Housing plan for brownfield in Edinburgh receives an award
October 21, 2011 Leave a comment
The housing plan for brownfield in Edinburgh, which aims to create sustainable housing and an active community urban village at an Edinburgh site, has won a prestigious national design award. A 31 year old, Michael Bryan is a Sustainable Community Design student at Heriot-Watt’s School of the Built Environment. He won the Integrated Habitat Design Competition Award 2011 for his project named ShrubhillWorks, which involves 122 affordable houses and facilities which will eventually turn the site into a ‘new hub of biodiversity’. IHDC is based on biodiversity of the urban design, but is trying to get all the professions, integrating green infrastructure and eco system services. IHDC provides a ‘forum for visionaries and innovators to design better, more sustainable habitats for all of us.’ The 1st Prize award is £2,000 and the ceremony is held in the Sackler Hall of the Museum of London. The 2nd Prize is £1,000 and 3rd Prize – £750.

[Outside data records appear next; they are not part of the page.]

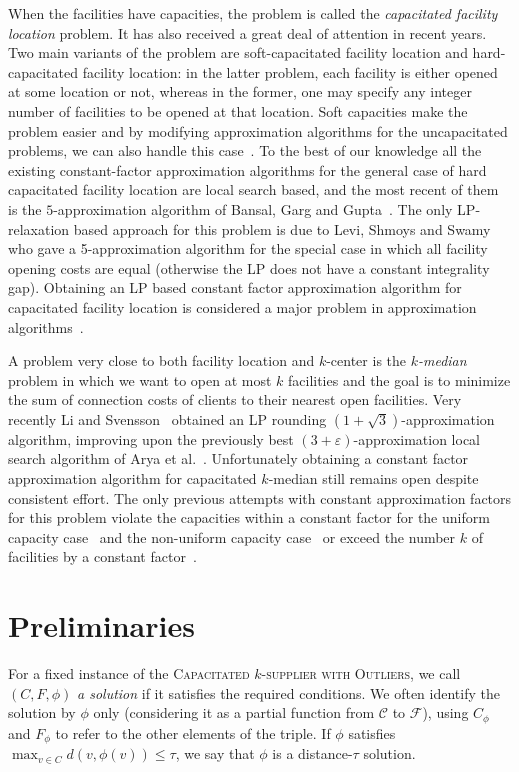 \documentclass{article}
\newcommand{\F}{\mathcal{F}}
\newcommand{\C}{\mathcal{C}}
\newcommand{\fullsup}{\textsc{Capacitated} $k$-\textsc{supplier with Outliers}}
\theoremstyle{plain}
\theoremstyle{definition}
\begin{document}
When the facilities have capacities, the problem is called the {\em capacitated
facility location} problem. It has also received a great deal of
attention in recent years. Two main variants of the problem are
soft-capacitated facility location and hard-capacitated facility
location: in the latter problem, each facility is either opened at
some location or not, whereas in the former, one may specify any
integer number of facilities to be opened at that location. Soft
capacities make the problem easier and by modifying approximation
algorithms for the uncapacitated problems, we can also handle this
case~\cite{STA,JV}.
To the best of our knowledge all the existing constant-factor approximation
algorithms for the general case of hard capacitated facility location
are local search based, and the most recent of them is the $5$-approximation
algorithm of Bansal, Garg and Gupta~\cite{bgg12}.
The only LP-relaxation based approach for this problem is due to Levi, Shmoys
and Swamy~\cite{LSS04} who gave a 5-approximation algorithm for the
special case in which all facility opening costs are equal
(otherwise the LP does not have a constant integrality gap).
Obtaining an LP based constant factor approximation algorithm
for capacitated facility location is considered a major problem in
approximation algorithms~\cite{sw-book}.

A problem very close to both facility location and $k$-center is the {\em $k$-median} problem in which we want to open at most $k$ facilities 
and the goal is to minimize the sum of connection costs of clients to their nearest open facilities.
Very recently Li and Svensson~\cite{li-svensson} obtained an LP rounding $(1+\sqrt{3})$-approximation algorithm,
improving upon the previously best $(3+\varepsilon)$-approximation local search
algorithm of Arya et al.~\cite{kmed3}.
Unfortunately obtaining a constant factor approximation algorithm for capacitated $k$-median still remains open despite consistent effort. 
The only previous attempts with  constant approximation factors for this problem violate the capacities within a constant 
factor for the uniform capacity case~\cite{CGTS} and the non-uniform capacity case~\cite{CR05} or exceed the number $k$ of facilities by a constant factor~\cite{BCR01}. 

\section{Preliminaries}

For a fixed instance of the \fullsup, we call $(C,F,\phi)$
\emph{a solution} if it satisfies the required conditions. We often identify the
solution by $\phi$ only (considering it as a partial function from $\C$ to $\F$),
using $C_\phi$ and $F_\phi$ to refer to the other elements of the triple.
If $\phi$ satisfies $\max_{v\in C} d(v, \phi(v))\le \tau$, we say that $\phi$ is
a distance-$\tau$ solution.
\end{document}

ShrubhillWorks is a redevelopment plan for an brown-field site on Leith Walk in Edinburgh, which used to be a bus and tram network. One of the parts of the plan would be to combine a variety of new architecture and the re-development of XIX and XX century buildings.
Michael Bryan wants to encourage people to change their lifestyle into more ecological one, by creating for example a community education centre and sustainable transport connections. Chair of IHDC Judges Gary Grant said that: ‘There would be areas for communal gardening, child-care, workshops and guest rooms, as well as providing private family space.’
Along with the facilities, Bryan wants to implement a combined heat and power generator and solar heating. The place would be water-sensitive, with a full use of available rainwater and environmental drainage systems like reed ponds, which will ensure clean drainage to the close-by Waret of Leith. The available houses would be a combination of private facilities and communal living suitable for all ages and statuses.
One of the strong sites of this winning project was creating a space for a nature and wildlife habitat within the eco village. ‘Eco system services is not an optional extra. It is absolutely essential for civilisation to continue. Those are the natural services that we all depend on’ said Gary Grant.